This transforms the expensive repeated scans into efficient logarithmic queries.

Approach Time Complexity Space Complexity Verdict
Brute Force O( s1 ×
Optimal O( s1 +

Algorithm Walkthrough

  1. Preprocess s1 by storing all occurrence positions for every character.

For each index i in s1, append i to the list corresponding to s1[i]. 2. Before processing s2, verify that every character of s2 appears somewhere in s1.

If even one character is missing, print -1 immediately because no number of concatenations can create it. 3. Start with one copy of s1.

Maintain a variable pos representing the current position inside the active copy. Initially set pos = -1, meaning we have not used any character yet. 4. Process characters of s2 from left to right.

For the current character c, retrieve its sorted occurrence list. 5. Use binary search to find the first occurrence strictly greater than pos.

This gives the next valid subsequence position inside the current copy. 6. If such a position exists, move pos to that index.

We successfully matched the character without needing another newspaper. 7. If no valid occurrence exists, start a new copy of s1.

Increment the answer counter, then take the first occurrence of c from its list and set pos to that value. 8. After processing all characters, output the number of copies used.

Why it works

The algorithm always consumes as much as possible from the current copy before starting a new one. This greedy choice is optimal because starting a new copy earlier never creates additional matching opportunities inside the current copy.

At every step, pos represents the latest matched position in the current newspaper. The binary search selects the earliest possible valid next occurrence.
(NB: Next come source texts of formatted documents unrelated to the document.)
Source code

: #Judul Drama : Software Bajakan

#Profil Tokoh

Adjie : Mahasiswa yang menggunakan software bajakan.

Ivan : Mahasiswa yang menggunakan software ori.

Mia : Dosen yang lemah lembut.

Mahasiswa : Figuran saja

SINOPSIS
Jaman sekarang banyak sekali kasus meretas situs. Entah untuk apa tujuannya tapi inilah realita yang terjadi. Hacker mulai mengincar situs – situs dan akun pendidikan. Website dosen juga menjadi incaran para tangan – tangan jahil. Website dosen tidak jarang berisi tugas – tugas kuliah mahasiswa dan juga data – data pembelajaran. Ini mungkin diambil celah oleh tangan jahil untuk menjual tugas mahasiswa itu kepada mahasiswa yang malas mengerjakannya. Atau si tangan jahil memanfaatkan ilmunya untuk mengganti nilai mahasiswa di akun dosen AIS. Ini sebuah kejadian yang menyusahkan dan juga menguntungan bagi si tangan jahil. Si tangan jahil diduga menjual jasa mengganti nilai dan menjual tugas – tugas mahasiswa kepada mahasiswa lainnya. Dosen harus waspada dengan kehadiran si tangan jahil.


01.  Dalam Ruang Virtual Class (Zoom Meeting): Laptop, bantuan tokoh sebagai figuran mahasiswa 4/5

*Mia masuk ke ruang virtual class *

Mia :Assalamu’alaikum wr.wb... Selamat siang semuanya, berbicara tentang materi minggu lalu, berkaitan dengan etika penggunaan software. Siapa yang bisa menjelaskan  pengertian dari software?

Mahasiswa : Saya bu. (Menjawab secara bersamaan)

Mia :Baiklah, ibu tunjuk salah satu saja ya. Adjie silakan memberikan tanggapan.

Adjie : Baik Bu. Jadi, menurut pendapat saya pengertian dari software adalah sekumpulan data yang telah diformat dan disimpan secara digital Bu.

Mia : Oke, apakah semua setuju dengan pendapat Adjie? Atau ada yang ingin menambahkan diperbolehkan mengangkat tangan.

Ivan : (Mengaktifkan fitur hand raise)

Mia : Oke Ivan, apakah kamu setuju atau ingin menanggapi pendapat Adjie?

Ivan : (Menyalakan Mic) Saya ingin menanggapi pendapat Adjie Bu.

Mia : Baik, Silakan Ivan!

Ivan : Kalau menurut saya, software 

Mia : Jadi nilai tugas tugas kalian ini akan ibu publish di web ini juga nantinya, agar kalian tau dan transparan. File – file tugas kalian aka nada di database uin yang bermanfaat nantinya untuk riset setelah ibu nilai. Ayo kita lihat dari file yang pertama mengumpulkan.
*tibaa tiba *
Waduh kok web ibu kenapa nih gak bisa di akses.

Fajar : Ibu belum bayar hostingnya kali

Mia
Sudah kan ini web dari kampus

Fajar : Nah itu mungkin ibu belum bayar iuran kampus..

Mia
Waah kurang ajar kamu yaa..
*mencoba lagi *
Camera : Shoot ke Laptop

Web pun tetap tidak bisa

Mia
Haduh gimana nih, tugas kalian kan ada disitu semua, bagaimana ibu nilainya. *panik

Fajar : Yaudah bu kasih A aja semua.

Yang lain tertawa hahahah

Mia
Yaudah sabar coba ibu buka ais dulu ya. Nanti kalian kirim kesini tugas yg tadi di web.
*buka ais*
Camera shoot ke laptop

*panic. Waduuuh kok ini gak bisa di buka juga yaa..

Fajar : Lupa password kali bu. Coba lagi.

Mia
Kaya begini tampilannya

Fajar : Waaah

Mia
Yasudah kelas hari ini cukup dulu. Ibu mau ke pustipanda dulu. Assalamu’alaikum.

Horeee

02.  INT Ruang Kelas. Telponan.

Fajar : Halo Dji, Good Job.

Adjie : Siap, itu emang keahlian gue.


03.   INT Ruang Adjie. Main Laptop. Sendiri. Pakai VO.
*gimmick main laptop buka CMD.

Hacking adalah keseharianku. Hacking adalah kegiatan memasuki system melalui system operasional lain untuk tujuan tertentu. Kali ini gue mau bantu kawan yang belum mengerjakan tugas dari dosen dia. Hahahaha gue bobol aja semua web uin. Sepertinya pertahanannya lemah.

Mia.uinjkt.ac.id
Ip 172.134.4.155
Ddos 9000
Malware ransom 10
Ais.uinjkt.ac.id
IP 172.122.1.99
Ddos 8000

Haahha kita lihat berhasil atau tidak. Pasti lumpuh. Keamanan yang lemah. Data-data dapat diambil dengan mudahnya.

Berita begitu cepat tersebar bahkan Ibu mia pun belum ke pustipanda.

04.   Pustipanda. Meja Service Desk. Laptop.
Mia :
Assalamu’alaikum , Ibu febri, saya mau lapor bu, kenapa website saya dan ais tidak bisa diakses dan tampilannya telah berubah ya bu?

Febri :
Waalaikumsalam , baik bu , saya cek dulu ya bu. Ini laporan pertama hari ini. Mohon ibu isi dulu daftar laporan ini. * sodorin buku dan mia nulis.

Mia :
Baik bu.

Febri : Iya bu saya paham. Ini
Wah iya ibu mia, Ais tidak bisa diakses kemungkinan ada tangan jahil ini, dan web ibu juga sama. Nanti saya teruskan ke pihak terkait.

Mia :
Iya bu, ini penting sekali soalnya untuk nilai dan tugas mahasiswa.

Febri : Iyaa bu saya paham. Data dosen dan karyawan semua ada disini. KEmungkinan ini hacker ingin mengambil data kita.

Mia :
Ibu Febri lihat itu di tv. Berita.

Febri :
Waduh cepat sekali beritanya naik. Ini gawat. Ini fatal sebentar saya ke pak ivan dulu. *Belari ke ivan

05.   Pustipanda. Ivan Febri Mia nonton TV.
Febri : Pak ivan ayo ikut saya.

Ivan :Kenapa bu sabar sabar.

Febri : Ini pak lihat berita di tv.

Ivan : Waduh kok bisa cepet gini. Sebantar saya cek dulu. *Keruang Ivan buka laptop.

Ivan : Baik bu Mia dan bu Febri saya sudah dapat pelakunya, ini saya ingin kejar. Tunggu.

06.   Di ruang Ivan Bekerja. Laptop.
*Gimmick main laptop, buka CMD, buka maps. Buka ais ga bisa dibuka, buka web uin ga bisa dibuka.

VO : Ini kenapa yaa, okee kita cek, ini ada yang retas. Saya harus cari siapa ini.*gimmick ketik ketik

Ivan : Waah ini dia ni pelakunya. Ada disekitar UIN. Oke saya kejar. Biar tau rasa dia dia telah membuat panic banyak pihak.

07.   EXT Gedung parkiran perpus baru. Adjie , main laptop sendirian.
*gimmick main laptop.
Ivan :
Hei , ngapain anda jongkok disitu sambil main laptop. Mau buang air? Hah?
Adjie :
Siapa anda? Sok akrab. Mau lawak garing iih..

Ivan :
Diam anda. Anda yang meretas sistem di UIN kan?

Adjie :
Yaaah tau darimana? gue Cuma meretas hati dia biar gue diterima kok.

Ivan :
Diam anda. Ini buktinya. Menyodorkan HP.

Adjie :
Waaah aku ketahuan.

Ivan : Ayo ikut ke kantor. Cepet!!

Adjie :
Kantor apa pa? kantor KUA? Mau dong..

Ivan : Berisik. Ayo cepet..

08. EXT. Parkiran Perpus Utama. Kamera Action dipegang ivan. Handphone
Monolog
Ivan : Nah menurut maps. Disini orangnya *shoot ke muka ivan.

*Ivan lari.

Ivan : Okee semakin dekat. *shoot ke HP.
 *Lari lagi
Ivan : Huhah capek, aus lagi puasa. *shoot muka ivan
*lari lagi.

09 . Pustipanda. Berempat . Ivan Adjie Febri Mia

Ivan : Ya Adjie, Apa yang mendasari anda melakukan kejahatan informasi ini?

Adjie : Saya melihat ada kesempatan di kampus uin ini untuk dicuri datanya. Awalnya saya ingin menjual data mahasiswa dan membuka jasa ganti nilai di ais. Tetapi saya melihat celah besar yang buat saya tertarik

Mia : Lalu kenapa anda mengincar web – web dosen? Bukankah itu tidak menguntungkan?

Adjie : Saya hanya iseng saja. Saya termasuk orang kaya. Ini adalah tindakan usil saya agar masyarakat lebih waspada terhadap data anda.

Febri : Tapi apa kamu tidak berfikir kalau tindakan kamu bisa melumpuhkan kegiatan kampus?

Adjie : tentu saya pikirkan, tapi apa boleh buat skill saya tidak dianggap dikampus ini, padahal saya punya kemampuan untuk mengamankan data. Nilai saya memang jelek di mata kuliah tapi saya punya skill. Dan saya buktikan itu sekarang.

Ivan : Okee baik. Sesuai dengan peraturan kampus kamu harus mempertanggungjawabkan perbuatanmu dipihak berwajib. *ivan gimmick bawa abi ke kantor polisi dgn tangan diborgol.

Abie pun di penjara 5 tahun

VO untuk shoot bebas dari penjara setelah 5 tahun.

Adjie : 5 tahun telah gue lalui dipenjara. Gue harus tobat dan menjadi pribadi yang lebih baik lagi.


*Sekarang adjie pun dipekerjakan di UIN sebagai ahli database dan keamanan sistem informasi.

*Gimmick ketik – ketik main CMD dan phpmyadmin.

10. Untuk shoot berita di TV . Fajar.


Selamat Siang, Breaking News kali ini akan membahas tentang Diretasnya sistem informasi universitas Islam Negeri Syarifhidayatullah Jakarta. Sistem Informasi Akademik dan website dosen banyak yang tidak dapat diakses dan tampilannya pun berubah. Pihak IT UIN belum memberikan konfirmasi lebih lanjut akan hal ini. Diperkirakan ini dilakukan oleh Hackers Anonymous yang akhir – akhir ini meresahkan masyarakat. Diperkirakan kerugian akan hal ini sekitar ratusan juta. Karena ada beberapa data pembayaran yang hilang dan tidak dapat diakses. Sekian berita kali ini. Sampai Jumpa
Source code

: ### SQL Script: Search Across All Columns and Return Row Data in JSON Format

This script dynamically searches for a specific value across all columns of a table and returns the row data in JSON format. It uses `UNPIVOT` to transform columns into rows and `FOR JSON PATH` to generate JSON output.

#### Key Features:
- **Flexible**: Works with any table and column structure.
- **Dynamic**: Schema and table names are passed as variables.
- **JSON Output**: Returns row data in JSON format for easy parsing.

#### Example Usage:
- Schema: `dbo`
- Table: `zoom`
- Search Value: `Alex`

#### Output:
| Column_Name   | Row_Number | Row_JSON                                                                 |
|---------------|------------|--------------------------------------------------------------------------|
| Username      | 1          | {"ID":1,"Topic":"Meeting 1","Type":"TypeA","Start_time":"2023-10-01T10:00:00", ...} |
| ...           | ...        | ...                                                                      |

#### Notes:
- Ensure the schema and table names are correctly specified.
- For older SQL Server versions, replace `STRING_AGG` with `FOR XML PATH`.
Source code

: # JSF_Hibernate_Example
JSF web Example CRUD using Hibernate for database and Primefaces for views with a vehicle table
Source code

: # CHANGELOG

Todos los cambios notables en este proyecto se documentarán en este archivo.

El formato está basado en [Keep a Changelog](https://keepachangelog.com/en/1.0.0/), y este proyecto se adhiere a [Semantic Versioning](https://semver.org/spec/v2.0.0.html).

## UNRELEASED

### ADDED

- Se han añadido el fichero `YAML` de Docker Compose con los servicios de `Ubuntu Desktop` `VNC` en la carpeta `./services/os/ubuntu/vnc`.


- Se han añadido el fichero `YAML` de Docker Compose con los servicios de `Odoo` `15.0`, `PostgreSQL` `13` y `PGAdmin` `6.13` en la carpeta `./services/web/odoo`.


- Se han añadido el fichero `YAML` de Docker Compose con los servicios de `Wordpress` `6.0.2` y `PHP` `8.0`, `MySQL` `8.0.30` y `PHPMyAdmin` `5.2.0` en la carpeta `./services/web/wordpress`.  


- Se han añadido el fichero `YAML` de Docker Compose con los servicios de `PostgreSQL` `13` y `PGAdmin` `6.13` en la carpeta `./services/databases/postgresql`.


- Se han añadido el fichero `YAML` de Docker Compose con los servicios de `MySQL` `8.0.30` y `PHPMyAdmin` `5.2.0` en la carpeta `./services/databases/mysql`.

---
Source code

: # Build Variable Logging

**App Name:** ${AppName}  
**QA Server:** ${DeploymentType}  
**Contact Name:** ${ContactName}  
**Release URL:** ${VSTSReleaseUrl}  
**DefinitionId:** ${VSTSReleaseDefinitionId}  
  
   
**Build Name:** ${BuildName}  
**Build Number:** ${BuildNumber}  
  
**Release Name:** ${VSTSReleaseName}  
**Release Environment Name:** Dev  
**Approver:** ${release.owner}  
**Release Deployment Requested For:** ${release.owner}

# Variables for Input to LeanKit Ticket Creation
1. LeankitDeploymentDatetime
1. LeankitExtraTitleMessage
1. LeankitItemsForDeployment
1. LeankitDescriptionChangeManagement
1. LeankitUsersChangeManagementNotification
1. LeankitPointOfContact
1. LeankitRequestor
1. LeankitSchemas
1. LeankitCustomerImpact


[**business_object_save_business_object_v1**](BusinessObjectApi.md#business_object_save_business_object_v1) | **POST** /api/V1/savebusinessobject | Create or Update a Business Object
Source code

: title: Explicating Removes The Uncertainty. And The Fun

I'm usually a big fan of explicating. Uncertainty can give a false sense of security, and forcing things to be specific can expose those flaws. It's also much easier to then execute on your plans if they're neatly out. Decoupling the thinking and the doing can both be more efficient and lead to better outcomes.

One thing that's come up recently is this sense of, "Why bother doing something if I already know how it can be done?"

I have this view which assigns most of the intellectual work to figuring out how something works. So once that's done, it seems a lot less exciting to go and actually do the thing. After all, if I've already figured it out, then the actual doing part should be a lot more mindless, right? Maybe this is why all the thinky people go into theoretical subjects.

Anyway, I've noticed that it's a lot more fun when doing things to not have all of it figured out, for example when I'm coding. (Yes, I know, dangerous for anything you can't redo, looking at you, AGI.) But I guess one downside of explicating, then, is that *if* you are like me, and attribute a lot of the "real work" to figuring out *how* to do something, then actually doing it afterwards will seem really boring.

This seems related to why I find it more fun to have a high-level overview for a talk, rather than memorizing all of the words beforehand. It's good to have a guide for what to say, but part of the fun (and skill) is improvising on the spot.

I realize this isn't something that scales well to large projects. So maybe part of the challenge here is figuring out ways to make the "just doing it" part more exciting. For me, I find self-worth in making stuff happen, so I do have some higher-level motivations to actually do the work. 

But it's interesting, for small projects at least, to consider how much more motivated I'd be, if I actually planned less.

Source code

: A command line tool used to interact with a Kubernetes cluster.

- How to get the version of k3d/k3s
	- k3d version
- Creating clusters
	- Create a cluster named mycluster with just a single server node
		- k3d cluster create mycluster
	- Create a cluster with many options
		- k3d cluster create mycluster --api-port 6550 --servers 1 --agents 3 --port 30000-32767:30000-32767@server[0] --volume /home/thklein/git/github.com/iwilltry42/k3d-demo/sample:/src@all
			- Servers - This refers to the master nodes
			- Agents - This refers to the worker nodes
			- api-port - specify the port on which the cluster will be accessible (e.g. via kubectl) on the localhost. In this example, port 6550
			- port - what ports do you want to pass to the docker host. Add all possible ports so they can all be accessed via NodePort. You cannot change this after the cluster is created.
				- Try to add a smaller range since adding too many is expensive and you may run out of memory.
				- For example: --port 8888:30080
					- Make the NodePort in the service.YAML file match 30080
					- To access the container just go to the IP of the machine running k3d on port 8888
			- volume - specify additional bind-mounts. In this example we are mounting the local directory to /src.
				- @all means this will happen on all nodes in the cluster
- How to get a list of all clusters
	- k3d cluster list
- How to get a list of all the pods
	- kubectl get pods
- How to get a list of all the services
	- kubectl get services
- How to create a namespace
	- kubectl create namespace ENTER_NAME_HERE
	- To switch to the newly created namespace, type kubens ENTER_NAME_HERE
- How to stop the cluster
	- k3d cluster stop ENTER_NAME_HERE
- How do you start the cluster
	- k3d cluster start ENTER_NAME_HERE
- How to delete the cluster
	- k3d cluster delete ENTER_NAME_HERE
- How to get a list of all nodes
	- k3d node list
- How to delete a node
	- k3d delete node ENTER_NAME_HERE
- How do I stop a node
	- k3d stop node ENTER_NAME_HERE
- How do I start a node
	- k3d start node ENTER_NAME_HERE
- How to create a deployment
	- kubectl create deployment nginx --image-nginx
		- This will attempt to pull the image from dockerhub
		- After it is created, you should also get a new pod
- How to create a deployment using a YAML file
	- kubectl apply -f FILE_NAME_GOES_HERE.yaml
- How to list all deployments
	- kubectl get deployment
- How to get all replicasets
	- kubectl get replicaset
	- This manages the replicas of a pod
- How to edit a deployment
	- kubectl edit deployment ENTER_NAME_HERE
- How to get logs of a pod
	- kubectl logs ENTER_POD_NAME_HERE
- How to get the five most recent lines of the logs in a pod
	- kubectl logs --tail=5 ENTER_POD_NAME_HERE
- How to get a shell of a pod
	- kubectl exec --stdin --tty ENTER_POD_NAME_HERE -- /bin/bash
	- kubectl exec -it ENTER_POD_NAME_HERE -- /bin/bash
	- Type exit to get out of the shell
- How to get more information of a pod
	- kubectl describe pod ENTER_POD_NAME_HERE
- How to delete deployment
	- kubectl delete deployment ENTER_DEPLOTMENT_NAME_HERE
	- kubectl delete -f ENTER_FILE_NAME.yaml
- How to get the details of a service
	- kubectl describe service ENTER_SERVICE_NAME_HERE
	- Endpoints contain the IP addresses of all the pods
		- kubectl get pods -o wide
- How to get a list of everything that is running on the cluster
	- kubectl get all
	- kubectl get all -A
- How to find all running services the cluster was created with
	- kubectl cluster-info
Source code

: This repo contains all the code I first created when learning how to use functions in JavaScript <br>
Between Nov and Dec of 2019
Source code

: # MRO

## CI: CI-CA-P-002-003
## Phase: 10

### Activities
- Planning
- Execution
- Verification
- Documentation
Choosing the earliest occurrence leaves the maximum remaining suffix available for future characters, which can only help.

Whenever no occurrence exists after pos, every subsequence continuation inside the current copy is impossible. Starting a new copy is not merely a choice, it is necessary.

Because the algorithm only starts a new copy when forced, the total number of copies is minimal.

Python Solution

import sys
from bisect import bisect_right

input = sys.stdin.readline

def solve():
    s1 = input().strip()
    s2 = input().strip()

    positions = {}

    for i, ch in enumerate(s1):
        if ch not in positions:
            positions[ch] = []
        positions[ch].append(i)

    for ch in s2:
        if ch not in positions:
            print(-1)
            return

    ans = 1
    pos = -1

    for ch in s2:
        arr = positions[ch]

        idx = bisect_right(arr, pos)

        if idx == len(arr):
            ans += 1
            pos = arr[0]
        else:
            pos = arr[idx]

    print(ans)

solve()

The preprocessing step builds a dictionary from characters to sorted occurrence positions. Since we scan s1 from left to right, the lists are automatically sorted.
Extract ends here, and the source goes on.